__TASK BRIEF__: What lines of the data hold the string "have"? Copy them all.

__DATA SHOWN__:
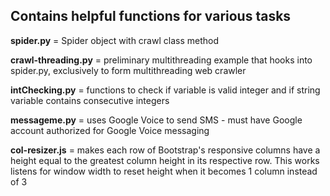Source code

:## Contains helpful functions for various tasks

**spider.py** = Spider object with crawl class method

**crawl-threading.py** = preliminary multithreading example that hooks into spider.py, exclusively to form multithreading web crawler

**intChecking.py** = functions to check if variable is valid integer and if string variable contains consecutive integers

**messageme.py** = uses Google Voice to send SMS - must have Google account authorized for Google Voice messaging

**col-resizer.js** = makes each row of Bootstrap's responsive columns have a height equal to the greatest column height in its respective row. This works listens for window width to reset height when it becomes 1 column instead of 3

__RESULT OF THE TASK__:
**messageme.py** = uses Google Voice to send SMS - must have Google account authorized for Google Voice messaging
**col-resizer.js** = makes each row of Bootstrap's responsive columns have a height equal to the greatest column height in its respective row. This works listens for window width to reset height when it becomes 1 column instead of 3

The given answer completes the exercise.